Sunday, April 12, 2009

Obama grandstanding while Rome burns

You might have heard from the President that an historic opportunity exists today to refinance your mortgage. Rates are low, the sun is shining, and the green shoots of recovery are just around the corner.

In extensive prepared remarks, the most powerful man on earth took a break from puppy-choosing to inform the American people of the following:
"So the main message that we want to send today is, there are 7 to 9 million people across the country who right now could be taking advantage of lower mortgage rates. That is money in their pocket.
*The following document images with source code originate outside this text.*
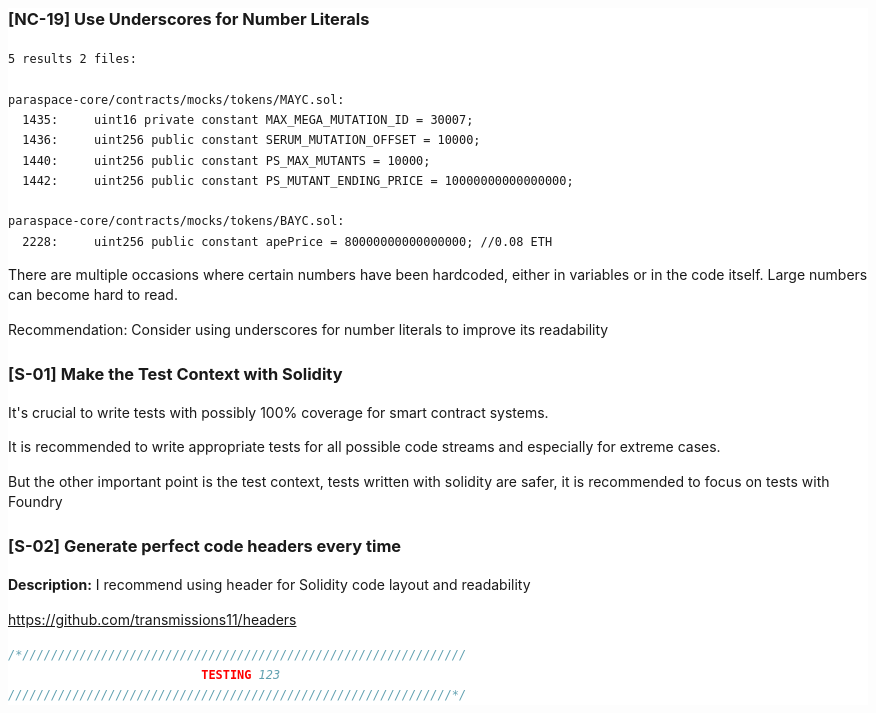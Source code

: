 ### [NC-19] Use Underscores for Number Literals


```solidity
5 results 2 files:

paraspace-core/contracts/mocks/tokens/MAYC.sol:
  1435:     uint16 private constant MAX_MEGA_MUTATION_ID = 30007;
  1436:     uint256 public constant SERUM_MUTATION_OFFSET = 10000;
  1440:     uint256 public constant PS_MAX_MUTANTS = 10000;
  1442:     uint256 public constant PS_MUTANT_ENDING_PRICE = 10000000000000000;

paraspace-core/contracts/mocks/tokens/BAYC.sol:
  2228:     uint256 public constant apePrice = 80000000000000000; //0.08 ETH

```

There are multiple occasions where certain numbers have been hardcoded, either in variables or in the code itself. Large numbers can become hard to read.

Recommendation:
Consider using underscores for number literals to improve its readability


### [S-01] Make the Test Context with Solidity

It's crucial to write tests with possibly 100% coverage for smart contract systems.

It is recommended to write appropriate tests for all possible code streams and especially for extreme cases.

But the other important point is the test context, tests written with solidity are safer, it is recommended to focus on tests with Foundry


### [S-02] Generate perfect code headers every time

**Description:**
I recommend using header for Solidity code layout and readability

https://github.com/transmissions11/headers

```js
/*//////////////////////////////////////////////////////////////
                           TESTING 123
//////////////////////////////////////////////////////////////*/
```
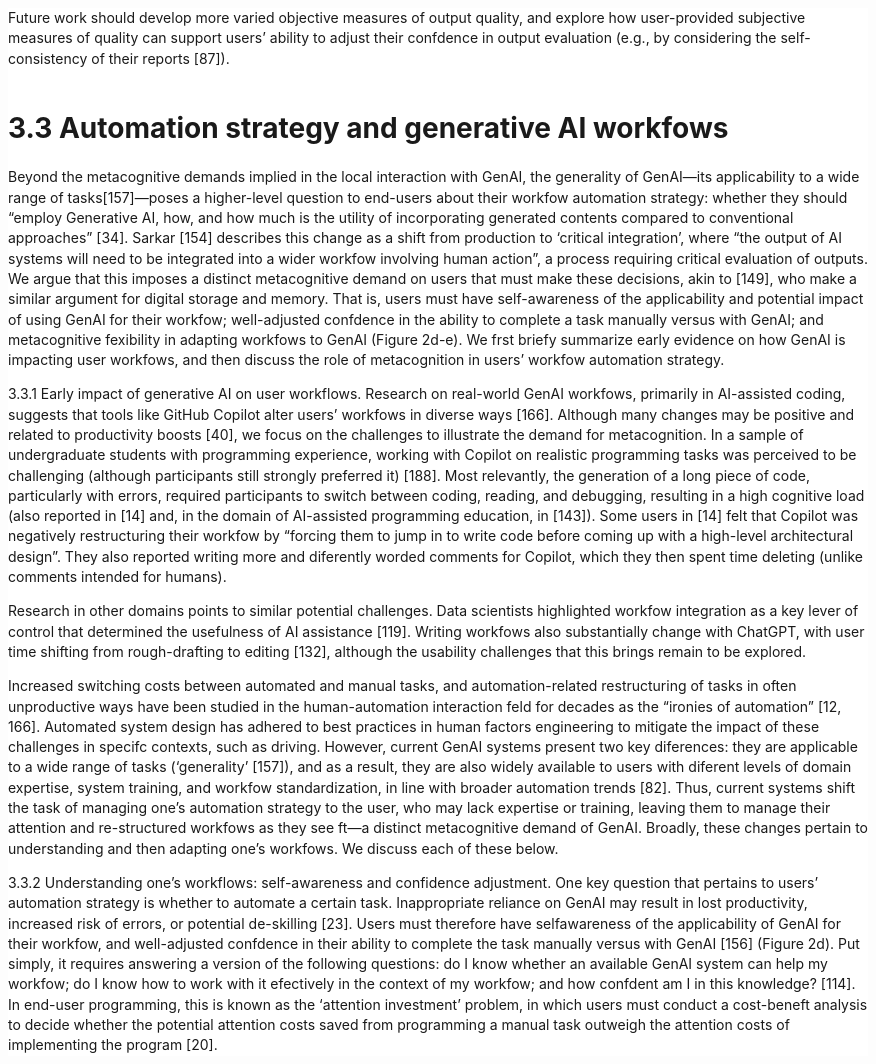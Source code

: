 Future work should develop more varied objective measures of output quality, and explore how user-provided subjective measures of quality can support users’ ability to adjust their confdence in output evaluation (e.g., by considering the self-consistency of their reports [87]).

# 3.3 Automation strategy and generative AI workfows

Beyond the metacognitive demands implied in the local interaction with GenAI, the generality of GenAI—its applicability to a wide range of tasks[157]—poses a higher-level question to end-users about their workfow automation strategy: whether they should “employ Generative AI, how, and how much is the utility of incorporating generated contents compared to conventional approaches” [34]. Sarkar [154] describes this change as a shift from production to ‘critical integration’, where “the output of AI systems will need to be integrated into a wider workfow involving human action”, a process requiring critical evaluation of outputs. We argue that this imposes a distinct metacognitive demand on users that must make these decisions, akin to [149], who make a similar argument for digital storage and memory. That is, users must have self-awareness of the applicability and potential impact of using GenAI for their workfow; well-adjusted confdence in the ability to complete a task manually versus with GenAI; and metacognitive fexibility in adapting workfows to GenAI (Figure 2d-e). We frst briefy summarize early evidence on how GenAI is impacting user workfows, and then discuss the role of metacognition in users’ workfow automation strategy.

3.3.1 Early impact of generative AI on user workflows. Research on real-world GenAI workfows, primarily in AI-assisted coding, suggests that tools like GitHub Copilot alter users’ workfows in diverse ways [166]. Although many changes may be positive and related to productivity boosts [40], we focus on the challenges to illustrate the demand for metacognition. In a sample of undergraduate students with programming experience, working with Copilot on realistic programming tasks was perceived to be challenging (although participants still strongly preferred it) [188]. Most relevantly, the generation of a long piece of code, particularly with errors, required participants to switch between coding, reading, and debugging, resulting in a high cognitive load (also reported in [14] and, in the domain of AI-assisted programming education, in [143]). Some users in [14] felt that Copilot was negatively restructuring their workfow by “forcing them to jump in to write code before coming up with a high-level architectural design”. They also reported writing more and diferently worded comments for Copilot, which they then spent time deleting (unlike comments intended for humans).

Research in other domains points to similar potential challenges. Data scientists highlighted workfow integration as a key lever of control that determined the usefulness of AI assistance [119]. Writing workfows also substantially change with ChatGPT, with user time shifting from rough-drafting to editing [132], although the usability challenges that this brings remain to be explored.

Increased switching costs between automated and manual tasks, and automation-related restructuring of tasks in often unproductive ways have been studied in the human-automation interaction feld for decades as the “ironies of automation” [12, 166]. Automated system design has adhered to best practices in human factors engineering to mitigate the impact of these challenges in specifc contexts, such as driving. However, current GenAI systems present two key diferences: they are applicable to a wide range of tasks (‘generality’ [157]), and as a result, they are also widely available to users with diferent levels of domain expertise, system training, and workfow standardization, in line with broader automation trends [82]. Thus, current systems shift the task of managing one’s automation strategy to the user, who may lack expertise or training, leaving them to manage their attention and re-structured workfows as they see ft—a distinct metacognitive demand of GenAI. Broadly, these changes pertain to understanding and then adapting one’s workfows. We discuss each of these below.

3.3.2 Understanding one’s workflows: self-awareness and confidence adjustment. One key question that pertains to users’ automation strategy is whether to automate a certain task. Inappropriate reliance on GenAI may result in lost productivity, increased risk of errors, or potential de-skilling [23]. Users must therefore have selfawareness of the applicability of GenAI for their workfow, and well-adjusted confdence in their ability to complete the task manually versus with GenAI [156] (Figure 2d). Put simply, it requires answering a version of the following questions: do I know whether an available GenAI system can help my workfow; do I know how to work with it efectively in the context of my workfow; and how confdent am I in this knowledge? [114]. In end-user programming, this is known as the ‘attention investment’ problem, in which users must conduct a cost-beneft analysis to decide whether the potential attention costs saved from programming a manual task outweigh the attention costs of implementing the program [20].
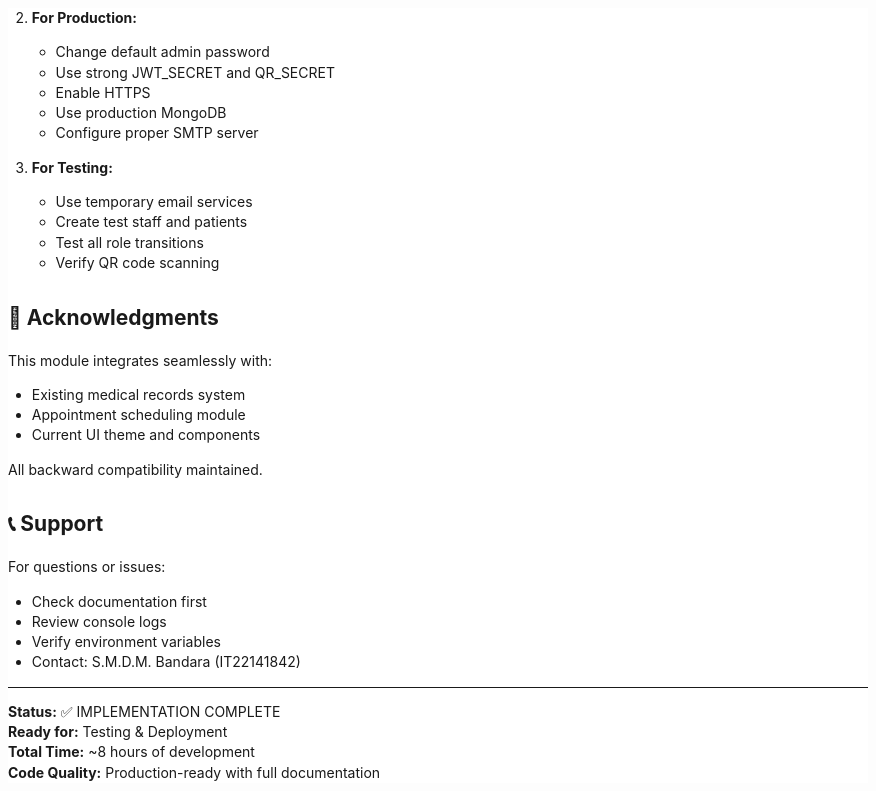 2. **For Production:**
   - Change default admin password
   - Use strong JWT_SECRET and QR_SECRET
   - Enable HTTPS
   - Use production MongoDB
   - Configure proper SMTP server

3. **For Testing:**
   - Use temporary email services
   - Create test staff and patients
   - Test all role transitions
   - Verify QR code scanning

## 🙏 Acknowledgments

This module integrates seamlessly with:
- Existing medical records system
- Appointment scheduling module
- Current UI theme and components

All backward compatibility maintained.

## 📞 Support

For questions or issues:
- Check documentation first
- Review console logs
- Verify environment variables
- Contact: S.M.D.M. Bandara (IT22141842)

---

**Status:** ✅ IMPLEMENTATION COMPLETE  
**Ready for:** Testing & Deployment  
**Total Time:** ~8 hours of development  
**Code Quality:** Production-ready with full documentation


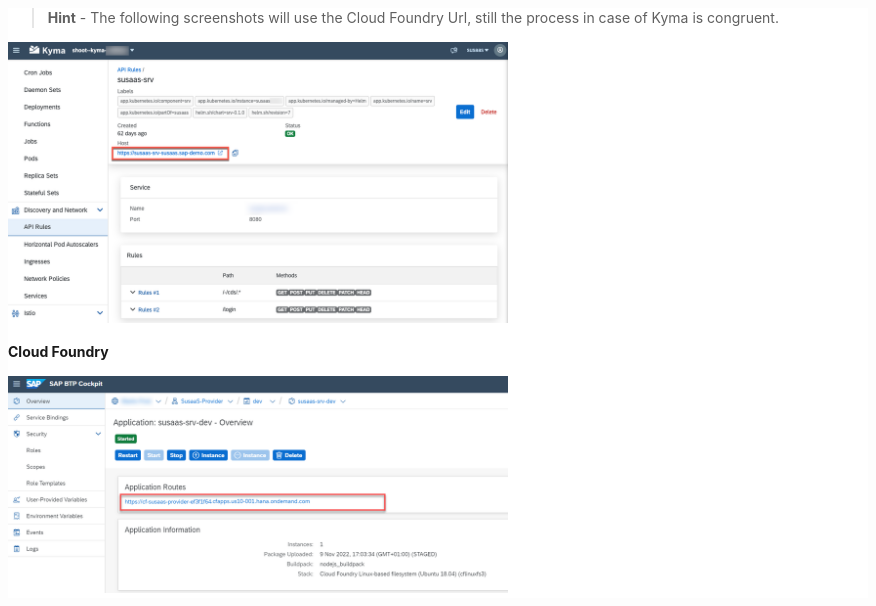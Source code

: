 > **Hint** - The following screenshots will use the Cloud Foundry Url, still the process in case of Kyma is congruent. 

[<img src="./images/CE_ProdPush06Kyma.png" width="500" />](./images/CE_ProdPush06Kyma.png?raw=true)

**Cloud Foundry**

[<img src="./images/CE_ProdPush06.png" width="500" />](./images/CE_ProdPush06.png?raw=true)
And we estimate that the average family can get anywhere from $1,600 to $2,000 a year in savings by taking advantage of these various mortgage programs that have been put in place."
Let's take the high side of President Obama's numbers. 9 million people * $2000 equals 18 billion dollars in annual savings.

So in the midst of the biggest financial crisis of the past eighty years, the President of the United States just expended a precious media outreach opportunity to talk about a program with a maximum impact of about 3/2000ths of the annual American economy of $13 trillion. I hate to be so cavalier with billions, but that's not even a drop in the bucket.

This is insane.

Meanwhile public and steath bailouts such as a $300 billion loan guarantee to Citibank go undiscussed by the President. The increasingly dubious and never-ending AIG bailout has still not been adequately explained to the public by any public official, much less the President.

Talk about seriously misplaced priorities.

I know that Obama has only been in office about eighty days. I know that he's dealing with dozens, if not hundreds, of critical activities. But by any rational measure, the financial crisis is #1 on his list -- and probably #2,3,4,5 and 6 as well. It's that important.

So far he's blowing it. Come on, Mr. Obama. I voted for you because I expected better than this. If I wanted a crony-supporting, opaque, denial-ridden bailout of giant financial companies at the expense of the taxpayer and the common man, I could have voted for a Republican.

The American people deserve better than being patronized on the one hand and pillaged on the other. May we please have more change and less hope?